Hambledon Hill is a prehistoric hill fort in Dorset, England, situated in the Blackmore Vale five miles northwest of Blandford Forum. The hill itself is a chalk outcrop, on the southwestern corner of Cranborne Chase, separated from the Dorset Downs by the River Stour. It is owned by the National Trust.
Its earliest occupation was in the Neolithic when a pair of causewayed enclosures were dug at the top of the hill, one smaller than the other. They were linked by a bank and ditch running northwest–southeast. Two long barrows, one 68 m (223 ft) in length, also stood within the complex and a third enclosure is now known to underlie later earthworks. In all, the area of activity covered more than 1 km2 (0.39 sq mi).
Excavations in the 1970s and 1980s by Roger Mercer produced large quantities of Neolithic material. Environmental analysis indicated the site was occupied whilst the area was still wooded with forest clearances coming later, in the Bronze Age. The charcoal recovered seems to have come from timber lacing within the Neolithic earthworks.
Radiocarbon analysis gives a date of 2850 BC. At least one skeleton, of a young man killed by an arrow was found, seemingly connected with the burning of the timber defences and suggesting at least one phase of violence. A single grape pip and a leaf fragment is evidence of vine cultivation and the occupants seem to have traded with sites further to the southwest.

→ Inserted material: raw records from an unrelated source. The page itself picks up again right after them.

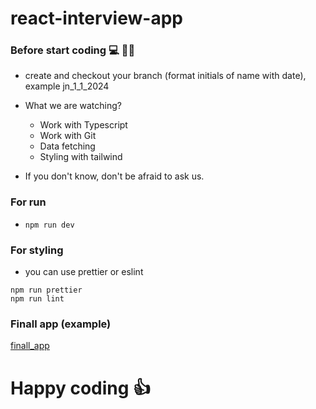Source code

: # react-interview-app

### Before start coding 💻 😮‍💨
- create and checkout your branch (format initials of name with date), example jn_1_1_2024
- What we are watching?
    - Work with Typescript 
    - Work with Git
    - Data fetching
    - Styling with tailwind

- If you don't know, don't be afraid to ask us.

### For run
- `npm run dev`

### For styling
- you can use prettier or eslint 
```
npm run prettier 
npm run lint
```

### Finall app (example)
[finall_app](https://github.com/Direct-Technologies-CZ/react-interview/blob/result/public/finall_app.png)

# Happy coding 👍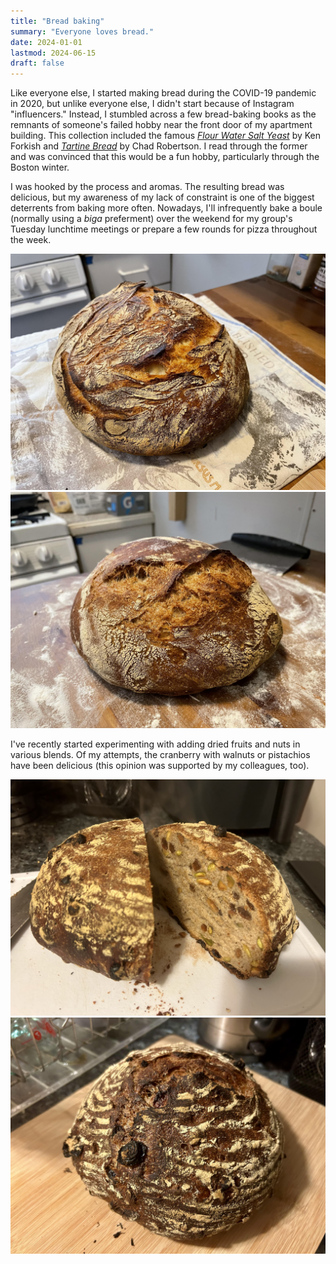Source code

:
 ```yaml
---
title: "Bread baking"
summary: "Everyone loves bread."
date: 2024-01-01
lastmod: 2024-06-15
draft: false
---
```


Like everyone else, I started making bread during the COVID-19 pandemic in 2020, but unlike everyone else, I didn't start because of Instagram "influencers."
Instead, I stumbled across a few bread-baking books as the remnants of someone's failed hobby near the front door of my apartment building.
This collection included the famous [*Flour Water Salt Yeast*](https://www.amazon.com/Flour-Water-Salt-Yeast-Fundamentals/dp/160774273X) by Ken Forkish and [*Tartine Bread*](https://a.co/d/0l1pqTt) by Chad Robertson.
I read through the former and was convinced that this would be a fun hobby, particularly through the Boston winter.

I was hooked by the process and aromas.
The resulting bread was delicious, but my awareness of my lack of constraint is one of the biggest deterrents from baking more often.
Nowadays, I'll infrequently bake a boule (normally using a *biga* preferment) over the weekend for my group's Tuesday lunchtime meetings or prepare a few rounds for pizza throughout the week.

![Standard *biga* boule.](assets/IMG_3161-min.jpeg)
![Standard *biga* boule.](assets/IMG_4992-min.jpeg)

I've recently started experimenting with adding dried fruits and nuts in various blends.
Of my attempts, the cranberry with walnuts or pistachios have been delicious (this opinion was supported by my colleagues, too).

![Cranberry and pistachio.](assets/IMG_7281-min.jpeg)
![Cranberry and walnut.](assets/IMG_7334-min.jpeg)
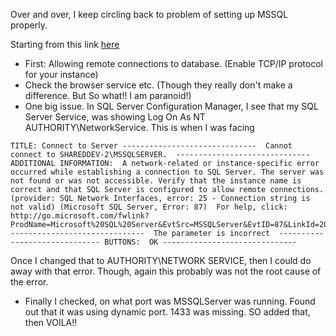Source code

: Over and over, I keep circling back to problem of setting up MSSQL properly.

Starting from this link [here](http://stackoverflow.com/questions/18060667/why-am-i-getting-cannot-connect-to-server-a-network-related-or-instance-speci)
* First: Allowing remote connections to database. (Enable TCP/IP protocol for your instance)
* Check the browser service etc. (Though they really don't make a difference. But So what!! I am paranoid!)
* One big issue. In SQL Server Configuration Manager, I see that my SQL Server Service, was showing Log On As NT AUTHORITY\NetworkService. This
is when I was facing
```
TITLE: Connect to Server ------------------------------  Cannot connect to SHAREDDEV-2\MSSQLSERVER.  ------------------------------ ADDITIONAL INFORMATION:  A network-related or instance-specific error occurred while establishing a connection to SQL Server. The server was not found or was not accessible. Verify that the instance name is correct and that SQL Server is configured to allow remote connections. (provider: SQL Network Interfaces, error: 25 - Connection string is not valid) (Microsoft SQL Server, Error: 87)  For help, click: http://go.microsoft.com/fwlink?ProdName=Microsoft%20SQL%20Server&EvtSrc=MSSQLServer&EvtID=87&LinkId=20476  ------------------------------  The parameter is incorrect  ------------------------------ BUTTONS:  OK ------------------------------
```
Once I changed that to AUTHORITY\NETWORK SERVICE, then I could do away with that error. Though, again this probably was not the root cause 
of the error.
* Finally I checked, on what port was MSSQLServer was running. Found out that it was using dynamic port. 1433 was missing. SO added that, then 
VOILA!!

The ditches of the enclosures also contained significant quantities of pottery as well as red deer antler picks used to excavate them. Human skulls had been placed right at the bottom of one of the enclosure ditches possibly as a dedicatory or ancestral offering. Animal bone analysis suggests that most of the meat was consumed in late summer and early autumn, possibly indicating seasonal use of the site. Different material was found in different areas of the site suggesting that Hambledon Hill was divided up into zones of activity. The original interpretation was that the large causewayed enclosure was used as a mortuary enclosure for the ritual disposal of the dead and veneration of the ancestors with attendant feasting and social contact taking place in the smaller enclosure.
Little remains of the Neolithic activity and the site is more easily identified as a prime example of an Iron Age hill fort. It was originally univallate but further circuits of banks and ditches were added increasing its size to 125,000 m2 (1,350,000 sq ft). Three entrances served the fort, the southwestern with a 100 m (330 ft) long hornwork surrounding it. Hut platforms can be seen on the hillside. The site appears to have been abandoned around 300 BC possibly in favour of the nearby site of Hod Hill.
Hambledon Hill is the first in a series of Iron Age earthworks, which continues with Hod Hill, Spetisbury Rings, Buzbury Rings, Badbury Rings and Dudsbury Camp. The Iron Age port at Hengistbury Head forms a final Iron Age monument in this small chain of sites.
The Clubmen were a third force in the English Civil War, aligned to neither crown nor parliament, but striving to protect their land from being despoiled by foraging troops of either side. They armed themselves with clubs and agricultural implements and gathered in large numbers to protect their fields, especially in Dorset. Between 2,000 and 4,000 of them encamped on Hambledon Hill in August 1645. There were large numbers of Cromwell's troops in the area at that time, after the siege of Sherborne Castle. Cromwell ordered that the Clubmen be dispersed and his well-equipped New Model Army soon drove them away on 4 August. The leaders were arrested but Cromwell sent most home saying they were 'poor silly creatures'.
The hill is now a National Nature Reserve (NNR) with common plants including milkwort, salad burnet, horseshoe vetch, squinancywort, pyramidal orchid and wild thyme. Rarer species include bastard toadflax, meadow saxifrage, early gentian and dwarf sedge. Butterflies include dingy skipper, grizzled skipper, chalkhill blue and Adonis blue.
In August 2014, Hambledon Hill fort was acquired by the National Trust for £450,000. The money to buy the hill had come from a Natural England grant and a legacy gift left to benefit Dorset countryside. The hillfort is a Scheduled Monument, as is the adjacent Neolithic causewayed camp.